This past year gave us many things, and many of us expressed our opinions about it all online — more of us, in fact, than ever before.

On Feb.11 news broke that pop legend Whitney Houston had died, and social media became an outlet for millions of Twitter tributes as fans tweeted their favorite songs with the hashtag #WeRemember

Nationally, politics played an important role on Twitter and Facebook. The 2012 presidential campaign gave us #BigBird, #bayonets, and #bindersfullofwomen. It also gave us the most popular tweet of all time after President Obama's win: a picture of him and wife Michelle hugging, captioned "four more years."

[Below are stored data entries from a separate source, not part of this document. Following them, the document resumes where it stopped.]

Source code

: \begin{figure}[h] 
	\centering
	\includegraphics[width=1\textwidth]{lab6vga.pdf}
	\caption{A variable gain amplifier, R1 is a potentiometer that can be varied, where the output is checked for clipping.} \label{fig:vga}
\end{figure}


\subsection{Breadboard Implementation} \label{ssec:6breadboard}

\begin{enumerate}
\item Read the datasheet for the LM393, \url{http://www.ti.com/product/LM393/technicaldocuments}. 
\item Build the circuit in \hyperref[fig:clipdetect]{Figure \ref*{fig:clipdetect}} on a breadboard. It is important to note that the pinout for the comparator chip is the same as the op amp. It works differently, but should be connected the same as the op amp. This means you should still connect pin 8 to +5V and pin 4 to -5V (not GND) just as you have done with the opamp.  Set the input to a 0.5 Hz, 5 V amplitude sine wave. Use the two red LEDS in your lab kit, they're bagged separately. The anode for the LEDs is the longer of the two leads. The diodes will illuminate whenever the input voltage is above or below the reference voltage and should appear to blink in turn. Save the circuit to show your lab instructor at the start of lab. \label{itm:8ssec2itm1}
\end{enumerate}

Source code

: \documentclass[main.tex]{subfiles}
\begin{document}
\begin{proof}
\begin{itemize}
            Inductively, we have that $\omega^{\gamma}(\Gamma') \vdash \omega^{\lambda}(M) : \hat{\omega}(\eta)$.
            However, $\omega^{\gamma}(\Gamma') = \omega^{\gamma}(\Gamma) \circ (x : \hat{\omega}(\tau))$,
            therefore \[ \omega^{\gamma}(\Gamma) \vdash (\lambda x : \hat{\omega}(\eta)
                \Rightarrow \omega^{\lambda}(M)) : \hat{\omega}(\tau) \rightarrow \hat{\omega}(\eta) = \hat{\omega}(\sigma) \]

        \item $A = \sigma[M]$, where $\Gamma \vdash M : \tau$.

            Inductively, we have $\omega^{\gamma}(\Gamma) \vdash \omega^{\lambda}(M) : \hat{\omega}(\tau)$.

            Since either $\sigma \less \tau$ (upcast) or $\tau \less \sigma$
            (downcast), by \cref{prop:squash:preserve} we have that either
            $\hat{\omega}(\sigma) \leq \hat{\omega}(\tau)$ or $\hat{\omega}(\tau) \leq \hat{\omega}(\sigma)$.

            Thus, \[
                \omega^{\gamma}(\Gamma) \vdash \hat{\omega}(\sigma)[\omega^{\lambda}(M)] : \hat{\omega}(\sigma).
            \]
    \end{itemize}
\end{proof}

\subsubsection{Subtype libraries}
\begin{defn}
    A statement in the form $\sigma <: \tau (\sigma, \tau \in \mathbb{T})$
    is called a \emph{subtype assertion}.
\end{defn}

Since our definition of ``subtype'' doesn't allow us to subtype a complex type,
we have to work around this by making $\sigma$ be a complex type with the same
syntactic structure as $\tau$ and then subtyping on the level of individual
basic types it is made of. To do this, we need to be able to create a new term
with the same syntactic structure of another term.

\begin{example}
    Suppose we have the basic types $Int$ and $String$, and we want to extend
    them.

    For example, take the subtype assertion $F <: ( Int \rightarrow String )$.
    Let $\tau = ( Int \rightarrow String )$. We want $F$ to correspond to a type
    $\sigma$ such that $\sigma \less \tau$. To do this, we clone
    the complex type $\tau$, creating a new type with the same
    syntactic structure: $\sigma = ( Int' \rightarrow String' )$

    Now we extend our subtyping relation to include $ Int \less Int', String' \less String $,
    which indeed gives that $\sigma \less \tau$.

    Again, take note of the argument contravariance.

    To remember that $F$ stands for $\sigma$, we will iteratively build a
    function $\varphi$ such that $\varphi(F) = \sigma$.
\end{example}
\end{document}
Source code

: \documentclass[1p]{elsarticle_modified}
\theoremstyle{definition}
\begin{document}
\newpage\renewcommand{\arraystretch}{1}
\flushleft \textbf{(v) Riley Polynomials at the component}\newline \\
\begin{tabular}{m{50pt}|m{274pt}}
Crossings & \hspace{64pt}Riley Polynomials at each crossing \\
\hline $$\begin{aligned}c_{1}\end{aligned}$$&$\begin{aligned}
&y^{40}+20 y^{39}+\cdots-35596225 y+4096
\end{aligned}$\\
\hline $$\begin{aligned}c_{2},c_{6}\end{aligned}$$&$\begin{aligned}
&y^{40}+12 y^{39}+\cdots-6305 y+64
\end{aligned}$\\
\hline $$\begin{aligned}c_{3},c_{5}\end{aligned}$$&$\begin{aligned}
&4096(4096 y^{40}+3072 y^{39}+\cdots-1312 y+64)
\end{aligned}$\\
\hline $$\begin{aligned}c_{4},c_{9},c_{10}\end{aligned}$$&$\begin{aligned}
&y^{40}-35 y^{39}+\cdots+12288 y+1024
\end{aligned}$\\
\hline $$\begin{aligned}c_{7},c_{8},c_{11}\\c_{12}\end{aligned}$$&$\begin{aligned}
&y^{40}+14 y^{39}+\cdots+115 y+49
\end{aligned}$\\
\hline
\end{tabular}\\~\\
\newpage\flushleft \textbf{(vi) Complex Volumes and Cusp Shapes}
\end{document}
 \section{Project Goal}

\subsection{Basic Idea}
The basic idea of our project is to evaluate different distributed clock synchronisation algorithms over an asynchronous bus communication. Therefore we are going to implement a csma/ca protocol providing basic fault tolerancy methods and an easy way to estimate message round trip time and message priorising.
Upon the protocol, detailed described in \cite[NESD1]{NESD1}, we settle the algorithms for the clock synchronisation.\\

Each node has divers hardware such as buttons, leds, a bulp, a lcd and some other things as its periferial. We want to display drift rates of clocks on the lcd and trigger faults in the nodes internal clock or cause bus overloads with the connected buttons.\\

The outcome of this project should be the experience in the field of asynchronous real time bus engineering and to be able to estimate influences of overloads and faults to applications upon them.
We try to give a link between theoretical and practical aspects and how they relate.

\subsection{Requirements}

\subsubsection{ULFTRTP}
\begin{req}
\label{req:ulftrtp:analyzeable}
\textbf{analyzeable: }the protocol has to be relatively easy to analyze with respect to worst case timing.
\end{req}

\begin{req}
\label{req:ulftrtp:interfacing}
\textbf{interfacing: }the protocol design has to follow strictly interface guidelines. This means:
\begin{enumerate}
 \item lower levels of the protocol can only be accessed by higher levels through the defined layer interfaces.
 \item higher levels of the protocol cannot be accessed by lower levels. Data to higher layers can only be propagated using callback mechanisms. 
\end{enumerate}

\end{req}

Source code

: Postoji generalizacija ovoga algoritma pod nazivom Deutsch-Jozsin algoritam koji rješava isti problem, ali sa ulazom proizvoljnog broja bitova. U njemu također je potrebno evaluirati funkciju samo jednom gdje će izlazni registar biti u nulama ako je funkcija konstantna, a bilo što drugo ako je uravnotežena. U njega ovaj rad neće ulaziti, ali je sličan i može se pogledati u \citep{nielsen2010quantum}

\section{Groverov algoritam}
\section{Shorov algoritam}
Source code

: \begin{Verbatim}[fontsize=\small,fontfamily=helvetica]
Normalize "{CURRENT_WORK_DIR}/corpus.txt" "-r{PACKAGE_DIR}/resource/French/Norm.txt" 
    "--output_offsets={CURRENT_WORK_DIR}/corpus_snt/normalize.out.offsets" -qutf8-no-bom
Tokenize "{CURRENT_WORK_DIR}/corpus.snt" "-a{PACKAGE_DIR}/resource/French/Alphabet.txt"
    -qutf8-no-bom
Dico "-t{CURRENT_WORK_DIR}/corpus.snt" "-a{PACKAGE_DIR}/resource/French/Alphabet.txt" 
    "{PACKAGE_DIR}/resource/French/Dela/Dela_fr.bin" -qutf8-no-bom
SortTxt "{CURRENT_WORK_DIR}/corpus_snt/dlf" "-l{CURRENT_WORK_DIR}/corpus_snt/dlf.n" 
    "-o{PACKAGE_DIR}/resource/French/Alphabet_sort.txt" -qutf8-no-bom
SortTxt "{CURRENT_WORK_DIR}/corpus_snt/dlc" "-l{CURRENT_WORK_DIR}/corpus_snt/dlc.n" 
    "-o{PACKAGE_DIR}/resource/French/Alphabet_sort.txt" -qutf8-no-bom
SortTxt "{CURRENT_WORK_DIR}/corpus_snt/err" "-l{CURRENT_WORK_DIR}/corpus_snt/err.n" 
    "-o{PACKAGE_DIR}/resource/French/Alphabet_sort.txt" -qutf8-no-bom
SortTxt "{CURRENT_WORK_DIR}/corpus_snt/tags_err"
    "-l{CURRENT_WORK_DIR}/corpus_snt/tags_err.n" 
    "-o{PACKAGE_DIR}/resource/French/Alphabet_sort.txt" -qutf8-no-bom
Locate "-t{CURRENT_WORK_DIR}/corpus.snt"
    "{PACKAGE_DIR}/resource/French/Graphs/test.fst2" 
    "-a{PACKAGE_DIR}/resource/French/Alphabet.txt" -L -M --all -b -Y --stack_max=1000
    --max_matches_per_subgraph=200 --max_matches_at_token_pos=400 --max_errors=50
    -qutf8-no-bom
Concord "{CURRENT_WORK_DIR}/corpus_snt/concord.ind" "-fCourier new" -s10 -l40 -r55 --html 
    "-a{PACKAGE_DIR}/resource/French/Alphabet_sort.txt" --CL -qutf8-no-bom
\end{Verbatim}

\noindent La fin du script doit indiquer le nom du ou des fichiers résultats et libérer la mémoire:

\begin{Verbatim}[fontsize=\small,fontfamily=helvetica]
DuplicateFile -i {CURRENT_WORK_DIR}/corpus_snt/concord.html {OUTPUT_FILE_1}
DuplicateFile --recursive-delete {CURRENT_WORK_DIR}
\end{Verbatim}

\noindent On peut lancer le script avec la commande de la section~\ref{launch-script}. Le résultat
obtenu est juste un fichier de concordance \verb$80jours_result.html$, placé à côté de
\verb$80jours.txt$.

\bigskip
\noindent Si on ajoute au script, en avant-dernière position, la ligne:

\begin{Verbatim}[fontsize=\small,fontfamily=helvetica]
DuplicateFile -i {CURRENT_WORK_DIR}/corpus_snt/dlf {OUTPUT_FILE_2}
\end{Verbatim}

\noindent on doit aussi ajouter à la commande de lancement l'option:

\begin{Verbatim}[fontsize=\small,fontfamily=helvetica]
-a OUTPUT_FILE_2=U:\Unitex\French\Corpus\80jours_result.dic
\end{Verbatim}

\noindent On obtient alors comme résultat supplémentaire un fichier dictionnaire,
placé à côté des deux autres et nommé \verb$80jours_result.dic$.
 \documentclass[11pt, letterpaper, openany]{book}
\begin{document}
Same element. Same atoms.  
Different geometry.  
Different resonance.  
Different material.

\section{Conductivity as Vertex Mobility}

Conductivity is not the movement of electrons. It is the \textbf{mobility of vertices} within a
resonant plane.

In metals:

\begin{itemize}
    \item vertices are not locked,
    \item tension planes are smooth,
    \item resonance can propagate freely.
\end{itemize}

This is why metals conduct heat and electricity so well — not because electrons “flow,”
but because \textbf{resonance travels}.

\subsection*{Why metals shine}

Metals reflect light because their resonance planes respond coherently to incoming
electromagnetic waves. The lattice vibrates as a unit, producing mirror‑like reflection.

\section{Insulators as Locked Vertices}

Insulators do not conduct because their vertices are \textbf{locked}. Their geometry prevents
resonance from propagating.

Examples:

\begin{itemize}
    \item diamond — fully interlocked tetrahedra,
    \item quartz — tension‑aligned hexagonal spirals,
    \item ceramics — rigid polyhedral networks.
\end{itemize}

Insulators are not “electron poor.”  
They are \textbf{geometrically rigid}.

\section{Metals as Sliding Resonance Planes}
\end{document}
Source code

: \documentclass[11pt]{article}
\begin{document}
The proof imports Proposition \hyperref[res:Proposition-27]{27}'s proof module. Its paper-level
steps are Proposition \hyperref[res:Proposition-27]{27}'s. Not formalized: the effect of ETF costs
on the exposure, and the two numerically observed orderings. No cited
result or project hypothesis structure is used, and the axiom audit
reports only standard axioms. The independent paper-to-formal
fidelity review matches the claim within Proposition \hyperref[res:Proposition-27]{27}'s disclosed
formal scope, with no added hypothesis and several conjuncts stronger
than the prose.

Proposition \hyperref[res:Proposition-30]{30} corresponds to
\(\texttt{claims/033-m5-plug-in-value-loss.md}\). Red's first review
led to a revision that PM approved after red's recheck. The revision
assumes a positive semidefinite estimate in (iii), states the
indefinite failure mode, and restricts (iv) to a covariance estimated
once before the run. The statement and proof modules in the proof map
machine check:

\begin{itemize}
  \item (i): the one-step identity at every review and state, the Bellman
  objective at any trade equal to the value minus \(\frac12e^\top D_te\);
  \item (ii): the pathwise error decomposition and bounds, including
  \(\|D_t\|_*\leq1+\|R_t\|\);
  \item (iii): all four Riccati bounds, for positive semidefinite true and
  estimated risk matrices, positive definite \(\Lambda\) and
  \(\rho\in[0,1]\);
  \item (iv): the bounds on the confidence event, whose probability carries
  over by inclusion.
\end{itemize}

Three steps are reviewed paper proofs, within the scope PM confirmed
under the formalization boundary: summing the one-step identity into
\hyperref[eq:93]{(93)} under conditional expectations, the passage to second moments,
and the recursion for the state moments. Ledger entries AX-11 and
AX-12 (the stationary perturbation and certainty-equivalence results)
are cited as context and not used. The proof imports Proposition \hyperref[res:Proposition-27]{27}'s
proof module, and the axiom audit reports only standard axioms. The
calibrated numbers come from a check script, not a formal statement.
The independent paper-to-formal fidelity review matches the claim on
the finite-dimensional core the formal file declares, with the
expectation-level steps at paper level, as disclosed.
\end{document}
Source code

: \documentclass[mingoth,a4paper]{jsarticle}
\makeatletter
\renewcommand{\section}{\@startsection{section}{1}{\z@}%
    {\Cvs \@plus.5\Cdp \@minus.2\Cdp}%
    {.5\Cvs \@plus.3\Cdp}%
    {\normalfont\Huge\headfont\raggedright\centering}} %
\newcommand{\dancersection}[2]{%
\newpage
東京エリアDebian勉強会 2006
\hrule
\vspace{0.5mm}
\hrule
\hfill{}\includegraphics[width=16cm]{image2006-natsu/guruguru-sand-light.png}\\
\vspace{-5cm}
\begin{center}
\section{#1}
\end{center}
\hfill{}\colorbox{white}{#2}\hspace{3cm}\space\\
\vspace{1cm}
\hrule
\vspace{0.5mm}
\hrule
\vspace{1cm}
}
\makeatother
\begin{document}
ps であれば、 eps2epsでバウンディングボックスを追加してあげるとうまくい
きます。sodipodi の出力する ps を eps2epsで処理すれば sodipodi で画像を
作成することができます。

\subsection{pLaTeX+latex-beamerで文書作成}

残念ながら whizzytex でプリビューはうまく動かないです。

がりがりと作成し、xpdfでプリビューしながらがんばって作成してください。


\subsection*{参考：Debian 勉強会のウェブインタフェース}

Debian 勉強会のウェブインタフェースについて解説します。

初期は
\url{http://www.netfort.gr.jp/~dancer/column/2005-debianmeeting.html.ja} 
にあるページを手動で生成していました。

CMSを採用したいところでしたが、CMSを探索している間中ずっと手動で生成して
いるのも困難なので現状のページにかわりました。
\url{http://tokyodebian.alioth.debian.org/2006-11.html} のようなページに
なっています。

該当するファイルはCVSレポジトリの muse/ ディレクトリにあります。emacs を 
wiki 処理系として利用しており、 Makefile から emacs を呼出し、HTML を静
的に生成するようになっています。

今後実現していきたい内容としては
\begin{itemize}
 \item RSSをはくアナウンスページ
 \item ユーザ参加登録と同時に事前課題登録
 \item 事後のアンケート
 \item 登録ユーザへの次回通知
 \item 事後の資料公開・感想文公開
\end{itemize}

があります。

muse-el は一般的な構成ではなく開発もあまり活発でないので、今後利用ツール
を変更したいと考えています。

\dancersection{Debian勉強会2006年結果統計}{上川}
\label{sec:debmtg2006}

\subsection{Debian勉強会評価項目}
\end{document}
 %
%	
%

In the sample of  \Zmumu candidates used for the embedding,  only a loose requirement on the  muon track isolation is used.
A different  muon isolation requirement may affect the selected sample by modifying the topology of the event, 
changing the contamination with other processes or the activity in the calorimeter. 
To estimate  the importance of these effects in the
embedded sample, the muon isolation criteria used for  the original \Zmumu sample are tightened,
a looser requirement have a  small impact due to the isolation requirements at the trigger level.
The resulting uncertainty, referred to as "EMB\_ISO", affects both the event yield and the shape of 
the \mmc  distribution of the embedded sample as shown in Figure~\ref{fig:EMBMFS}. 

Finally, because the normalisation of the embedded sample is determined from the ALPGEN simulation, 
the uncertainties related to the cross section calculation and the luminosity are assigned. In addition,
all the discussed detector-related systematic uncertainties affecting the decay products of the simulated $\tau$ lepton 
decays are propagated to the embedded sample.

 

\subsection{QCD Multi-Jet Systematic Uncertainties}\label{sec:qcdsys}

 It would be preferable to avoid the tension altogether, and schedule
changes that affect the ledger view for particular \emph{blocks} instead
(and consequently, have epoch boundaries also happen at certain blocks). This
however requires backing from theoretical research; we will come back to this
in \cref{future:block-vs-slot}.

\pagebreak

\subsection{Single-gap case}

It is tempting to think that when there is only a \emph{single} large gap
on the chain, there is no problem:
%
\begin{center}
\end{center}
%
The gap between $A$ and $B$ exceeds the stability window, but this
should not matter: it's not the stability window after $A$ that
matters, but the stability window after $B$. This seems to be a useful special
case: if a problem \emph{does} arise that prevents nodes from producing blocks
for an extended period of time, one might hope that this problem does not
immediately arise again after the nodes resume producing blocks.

For 16 days, Olympic fever took over online. The London Games generated 150 million tweets. And a petite girl with a huge smile and some big bounce — USA gymnast Gabby Douglas — gained over 700,000 Twitter followers after winning a gold medalist.


Also this year, Carly Rae Jepsen's "Call Me Maybe" topped the Billboard music charts and launched a parody phenomenon. Everyone from the Cookie Monster to Mormon seminary teachers used YouTube to show they world how they can "Call Me Maybe."

Then Korean pop star Psy and his quirky pony prancing in the "Gangnam Style" music video became a household name and garnered the most YouTube views in the site's history. The video has been shared, and re-shared again and again.

Locally, our trends ranged from #rosecrest to #dumpfire for the wildfires that raged all summer. Cities like Herriman and Alpine used Twitter to quickly spread evacuation information to residents and media.

Enraged Utahns used Facebook and Twitter to sign online petitions and put pressure on Gov. Gary Herbert to veto the controversial sex education bill HB363.

The bill would have banned classroom discussion tied to contraceptives, intercourse and homosexuality. But Herbert agreed with petitioners and vetoed the bill March 16.

Now we're ending the year with hashtags representing a cause no one ever wanted to type about: #ctshooting and #prayersfornewtown. They're tied to the devastating shooting at Sandy Hook Elementary School in Newtown, Conn., which left 20 students and 6 teachers dead.

But amid the sadness and shock, an uprising of good has prevailed. The hashtags #20Acts and #26Acts for random acts of kindness in memory of each the victims have picked up steam over the last couple of weeks — proving the web is a way for us to join forces for good and connect to friends and followers half a world away.